## What to produce
Search each line below for the word "async" and list those that contain it.

## Data extract
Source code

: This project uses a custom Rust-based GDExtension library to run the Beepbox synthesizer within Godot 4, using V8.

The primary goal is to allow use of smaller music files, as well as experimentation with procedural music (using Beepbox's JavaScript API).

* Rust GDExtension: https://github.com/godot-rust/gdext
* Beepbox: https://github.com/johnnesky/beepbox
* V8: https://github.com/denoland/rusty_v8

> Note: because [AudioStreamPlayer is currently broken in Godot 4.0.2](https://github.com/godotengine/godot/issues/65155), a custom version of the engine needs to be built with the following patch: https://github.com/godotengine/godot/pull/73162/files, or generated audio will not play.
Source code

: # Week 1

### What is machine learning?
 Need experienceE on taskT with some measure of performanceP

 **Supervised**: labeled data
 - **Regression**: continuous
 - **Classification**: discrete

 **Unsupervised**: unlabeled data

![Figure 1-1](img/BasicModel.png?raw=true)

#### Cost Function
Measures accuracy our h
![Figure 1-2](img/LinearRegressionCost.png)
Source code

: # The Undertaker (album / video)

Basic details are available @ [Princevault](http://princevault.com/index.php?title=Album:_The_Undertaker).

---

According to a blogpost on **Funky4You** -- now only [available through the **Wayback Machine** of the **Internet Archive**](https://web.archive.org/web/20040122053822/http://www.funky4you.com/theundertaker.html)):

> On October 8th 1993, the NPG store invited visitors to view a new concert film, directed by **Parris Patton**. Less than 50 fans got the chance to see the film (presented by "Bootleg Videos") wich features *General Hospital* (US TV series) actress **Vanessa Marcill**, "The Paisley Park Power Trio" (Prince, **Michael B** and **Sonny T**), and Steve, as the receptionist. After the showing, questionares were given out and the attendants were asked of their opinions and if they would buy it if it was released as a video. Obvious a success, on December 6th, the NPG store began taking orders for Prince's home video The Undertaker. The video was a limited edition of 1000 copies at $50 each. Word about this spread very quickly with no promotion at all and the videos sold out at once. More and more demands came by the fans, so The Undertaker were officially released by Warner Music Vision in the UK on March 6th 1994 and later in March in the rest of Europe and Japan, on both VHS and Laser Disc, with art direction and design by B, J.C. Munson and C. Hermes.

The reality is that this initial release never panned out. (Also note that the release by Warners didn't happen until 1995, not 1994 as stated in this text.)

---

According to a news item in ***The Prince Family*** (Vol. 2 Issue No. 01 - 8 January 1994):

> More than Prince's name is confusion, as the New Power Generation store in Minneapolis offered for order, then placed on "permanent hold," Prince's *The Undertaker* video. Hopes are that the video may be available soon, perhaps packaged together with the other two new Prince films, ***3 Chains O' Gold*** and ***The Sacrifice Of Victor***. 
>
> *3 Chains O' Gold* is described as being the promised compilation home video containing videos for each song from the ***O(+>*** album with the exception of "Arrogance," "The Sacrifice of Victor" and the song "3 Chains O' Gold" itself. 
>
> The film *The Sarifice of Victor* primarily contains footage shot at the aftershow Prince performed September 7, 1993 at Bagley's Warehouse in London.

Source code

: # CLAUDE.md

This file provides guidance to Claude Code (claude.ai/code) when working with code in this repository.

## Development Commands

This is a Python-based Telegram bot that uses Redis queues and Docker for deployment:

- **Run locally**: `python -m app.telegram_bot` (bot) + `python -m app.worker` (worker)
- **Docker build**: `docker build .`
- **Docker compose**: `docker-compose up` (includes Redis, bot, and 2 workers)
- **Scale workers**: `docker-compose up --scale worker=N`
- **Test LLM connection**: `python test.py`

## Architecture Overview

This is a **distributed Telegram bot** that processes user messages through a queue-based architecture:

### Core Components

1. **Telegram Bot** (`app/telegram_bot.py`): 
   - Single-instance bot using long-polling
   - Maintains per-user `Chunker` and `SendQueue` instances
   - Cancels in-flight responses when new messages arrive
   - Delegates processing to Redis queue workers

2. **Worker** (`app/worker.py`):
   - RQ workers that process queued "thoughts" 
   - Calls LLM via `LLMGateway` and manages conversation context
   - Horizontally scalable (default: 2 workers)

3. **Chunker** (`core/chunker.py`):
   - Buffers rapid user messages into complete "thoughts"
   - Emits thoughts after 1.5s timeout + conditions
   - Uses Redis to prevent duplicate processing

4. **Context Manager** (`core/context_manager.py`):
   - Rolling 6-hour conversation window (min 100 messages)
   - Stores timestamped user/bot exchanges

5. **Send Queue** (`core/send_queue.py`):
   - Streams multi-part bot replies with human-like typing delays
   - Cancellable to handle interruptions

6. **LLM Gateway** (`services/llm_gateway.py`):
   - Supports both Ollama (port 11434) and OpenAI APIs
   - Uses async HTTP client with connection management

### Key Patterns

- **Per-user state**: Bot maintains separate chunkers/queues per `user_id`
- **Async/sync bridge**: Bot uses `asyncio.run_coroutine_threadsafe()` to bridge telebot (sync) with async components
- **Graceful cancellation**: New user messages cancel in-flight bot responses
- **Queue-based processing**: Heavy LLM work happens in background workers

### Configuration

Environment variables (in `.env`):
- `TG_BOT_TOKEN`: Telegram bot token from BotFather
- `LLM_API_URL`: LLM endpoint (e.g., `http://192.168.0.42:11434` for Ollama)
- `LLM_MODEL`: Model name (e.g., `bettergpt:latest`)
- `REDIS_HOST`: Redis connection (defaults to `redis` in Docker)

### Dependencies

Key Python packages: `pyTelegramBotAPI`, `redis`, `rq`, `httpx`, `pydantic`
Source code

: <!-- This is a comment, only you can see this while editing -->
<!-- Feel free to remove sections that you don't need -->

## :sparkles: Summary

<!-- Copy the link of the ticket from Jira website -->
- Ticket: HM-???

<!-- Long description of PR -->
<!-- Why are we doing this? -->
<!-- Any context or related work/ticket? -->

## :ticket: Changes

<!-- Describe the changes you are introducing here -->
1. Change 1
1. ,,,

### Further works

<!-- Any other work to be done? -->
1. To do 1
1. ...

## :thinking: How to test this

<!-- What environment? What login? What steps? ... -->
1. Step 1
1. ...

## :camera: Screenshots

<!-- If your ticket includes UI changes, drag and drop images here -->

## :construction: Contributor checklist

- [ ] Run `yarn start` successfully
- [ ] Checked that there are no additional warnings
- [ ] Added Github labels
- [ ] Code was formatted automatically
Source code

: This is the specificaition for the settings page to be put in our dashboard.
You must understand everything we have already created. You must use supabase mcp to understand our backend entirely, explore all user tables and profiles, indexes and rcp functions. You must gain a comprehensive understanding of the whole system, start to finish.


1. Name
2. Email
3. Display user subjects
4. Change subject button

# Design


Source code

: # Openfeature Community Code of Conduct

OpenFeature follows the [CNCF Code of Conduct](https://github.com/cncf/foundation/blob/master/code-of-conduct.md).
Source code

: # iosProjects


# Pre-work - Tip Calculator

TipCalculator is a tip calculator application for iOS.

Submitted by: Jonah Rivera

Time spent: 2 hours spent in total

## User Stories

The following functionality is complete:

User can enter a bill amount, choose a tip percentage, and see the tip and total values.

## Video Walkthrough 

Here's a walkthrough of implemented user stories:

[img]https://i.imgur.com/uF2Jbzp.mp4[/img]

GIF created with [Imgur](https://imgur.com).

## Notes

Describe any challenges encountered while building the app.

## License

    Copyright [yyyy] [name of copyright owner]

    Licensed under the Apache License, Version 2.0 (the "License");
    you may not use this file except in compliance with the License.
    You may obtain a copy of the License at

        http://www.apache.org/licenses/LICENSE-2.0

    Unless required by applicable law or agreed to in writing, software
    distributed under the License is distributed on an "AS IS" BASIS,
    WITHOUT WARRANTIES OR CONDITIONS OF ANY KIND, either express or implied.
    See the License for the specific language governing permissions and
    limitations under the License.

## Expected output
   - Uses async HTTP client with connection management
- **Async/sync bridge**: Bot uses `asyncio.run_coroutine_threadsafe()` to bridge telebot (sync) with async components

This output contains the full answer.